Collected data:
________________________________________

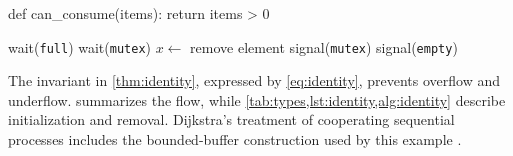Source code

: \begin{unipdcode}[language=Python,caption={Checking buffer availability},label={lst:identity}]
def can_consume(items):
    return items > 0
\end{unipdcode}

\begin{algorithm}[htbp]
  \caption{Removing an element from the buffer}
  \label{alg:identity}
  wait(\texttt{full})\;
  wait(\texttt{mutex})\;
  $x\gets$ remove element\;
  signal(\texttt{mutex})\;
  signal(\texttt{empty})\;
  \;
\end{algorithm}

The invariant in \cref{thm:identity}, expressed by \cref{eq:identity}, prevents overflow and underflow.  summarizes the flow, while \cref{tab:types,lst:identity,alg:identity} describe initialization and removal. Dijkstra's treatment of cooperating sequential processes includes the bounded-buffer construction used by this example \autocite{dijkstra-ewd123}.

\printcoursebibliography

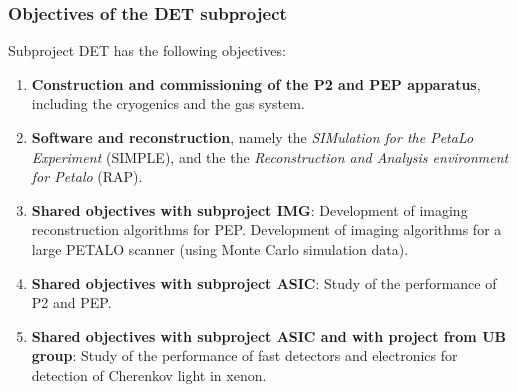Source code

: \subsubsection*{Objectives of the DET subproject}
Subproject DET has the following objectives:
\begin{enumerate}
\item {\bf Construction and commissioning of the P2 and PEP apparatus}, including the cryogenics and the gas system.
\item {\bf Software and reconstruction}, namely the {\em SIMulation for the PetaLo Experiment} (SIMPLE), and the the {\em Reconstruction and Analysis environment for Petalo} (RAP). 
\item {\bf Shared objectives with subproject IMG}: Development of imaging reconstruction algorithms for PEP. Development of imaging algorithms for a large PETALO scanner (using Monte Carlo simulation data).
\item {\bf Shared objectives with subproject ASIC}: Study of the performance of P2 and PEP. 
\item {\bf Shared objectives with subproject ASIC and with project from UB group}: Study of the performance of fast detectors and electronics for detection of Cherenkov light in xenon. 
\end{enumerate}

________________________________________

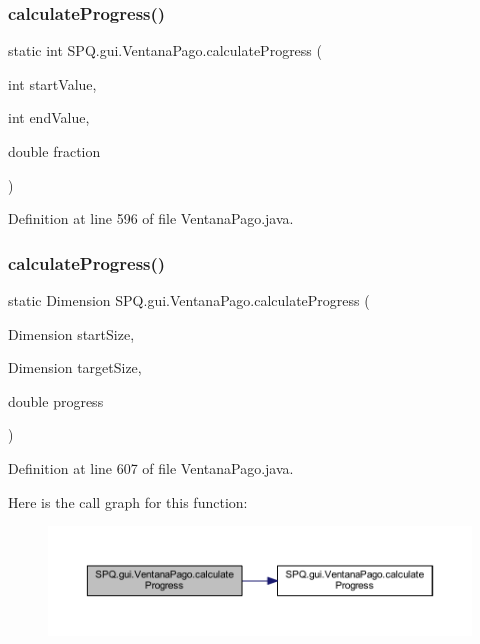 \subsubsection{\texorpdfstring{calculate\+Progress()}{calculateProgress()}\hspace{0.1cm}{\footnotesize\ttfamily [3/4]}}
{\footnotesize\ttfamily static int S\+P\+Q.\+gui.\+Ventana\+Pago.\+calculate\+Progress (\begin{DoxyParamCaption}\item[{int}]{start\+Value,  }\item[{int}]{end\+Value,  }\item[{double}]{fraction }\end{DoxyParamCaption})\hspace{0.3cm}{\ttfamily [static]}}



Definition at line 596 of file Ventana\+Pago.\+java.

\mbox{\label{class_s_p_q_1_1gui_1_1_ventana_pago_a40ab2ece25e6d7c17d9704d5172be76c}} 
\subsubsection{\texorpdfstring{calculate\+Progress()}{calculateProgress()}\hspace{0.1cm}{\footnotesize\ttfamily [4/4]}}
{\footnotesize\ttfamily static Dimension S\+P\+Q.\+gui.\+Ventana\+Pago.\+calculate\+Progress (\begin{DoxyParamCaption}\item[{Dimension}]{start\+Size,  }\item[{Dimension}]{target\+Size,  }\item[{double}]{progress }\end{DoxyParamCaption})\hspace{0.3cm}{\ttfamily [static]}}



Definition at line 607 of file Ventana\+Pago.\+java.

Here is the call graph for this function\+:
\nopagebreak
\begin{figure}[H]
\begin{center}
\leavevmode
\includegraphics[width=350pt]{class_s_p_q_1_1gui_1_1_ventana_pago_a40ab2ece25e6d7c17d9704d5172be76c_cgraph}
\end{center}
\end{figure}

________________________________________

Your answer must be a single number: the count of lines in these records that contain "mutex".

■ OUTPUT
2